The living conditions were poor, the temperature and humidity were stifling, and parts and supplies were scarce. Several of the volunteers became fed up with the situation and quickly departed. Christman, however, pressed on with his training and tried to take the difficulties in stride. He began to keep an illustrated diary of daily events, that he called Logan’s Log. He also created caricatures of the pilots in his Second Pursuit Squadron, incorporating their “Panda Bear” theme. Several of these he managed to paint on the fuselages of the pilot’s planes, but this work remained unfinished as the AVG began the defense of Rangoon. “He never had time to do a Panda for his own plane,” Hill said. “But then again, he didn’t think he was going to get killed. Time ran out on him.”
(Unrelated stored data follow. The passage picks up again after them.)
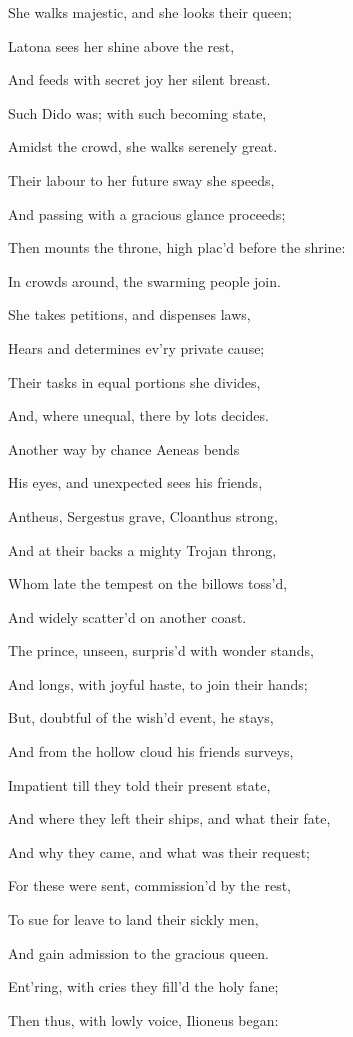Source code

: She walks majestic, and she looks their queen;

Latona sees her shine above the rest,

And feeds with secret joy her silent breast.

Such Dido was; with such becoming state,

Amidst the crowd, she walks serenely great.

Their labour to her future sway she speeds,

And passing with a gracious glance proceeds;

Then mounts the throne, high plac’d before the shrine:

In crowds around, the swarming people join.

She takes petitions, and dispenses laws,

Hears and determines ev’ry private cause;

Their tasks in equal portions she divides,

And, where unequal, there by lots decides.

Another way by chance Aeneas bends

His eyes, and unexpected sees his friends,

Antheus, Sergestus grave, Cloanthus strong,

And at their backs a mighty Trojan throng,

Whom late the tempest on the billows toss’d,

And widely scatter’d on another coast.

The prince, unseen, surpris’d with wonder stands,

And longs, with joyful haste, to join their hands;

But, doubtful of the wish’d event, he stays,

And from the hollow cloud his friends surveys,

Impatient till they told their present state,

And where they left their ships, and what their fate,

And why they came, and what was their request;

For these were sent, commission’d by the rest,

To sue for leave to land their sickly men,

And gain admission to the gracious queen.

Ent’ring, with cries they fill’d the holy fane;

Then thus, with lowly voice, Ilioneus began:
Christman did not, however, create the shark nose paint design that the AVG adopted and made famous as the symbol of The Flying Tigers. That design was copied from a photograph of some RAF P-40s in a magazine that pilots Charles Bond and Erik Shilling came across. Bert’s contribution probably came as his steady hand was drafted to help paint the design on several planes throughout the group.
The hectic period of training and organization came to an end for Chennault and his men on the morning of December 8, 1941 when they received word of massive Japanese assaults on Pearl Harbor and throughout the Pacific. The squadrons were mobilized for immediate action. On December 11 Christman and Rector were chosen to escort a photo plane for a long-range reconnaissance mission over Bangkok, India, and its Dong Moung airfield.
The mission was a success, but it revealed a massive buildup of Japanese aircraft--poised to attack Burma. Realizing that an air attack on Rangoon was imminent, and that a ground assault against his air group was very possible, Chennault decided to divide his forces. The Third squadron, “Hell’s Angels”, would remain in Rangoon to assist the RAF No. 67 squadron with the city’s defense. The First and Second Squadrons were to be withdrawn on December 18 to the city of Kunming, China, 700 miles to the North. Kunming had also been under aerial attack by Japanese aircraft, but their raid on December 20 was met with stiff resistance by the AVG. After this action Japanese attacks on Kunming ceased.
The story over the skies of Rangoon was different, however. The Japanese continued to stage large attacks against the city, and the third squadron “Hell’s Angels” were worn out, and had lost several aircraft. Chennault decided to rotate them to Kunming, and the “Panda Bears” to Rangoon to take up the city’s defense.
Christman arrived with the rest of his squadron at the Mingaladon airfield on December 30. It was the start of the last, and most intense, period of his life. January 1942 would turn out to be a hellish month for Bert Christman. All of his skill and determination would be put to the test, and he would rise to the occasion time and again. But the thing he needed most he would not find, for luck had deserted him.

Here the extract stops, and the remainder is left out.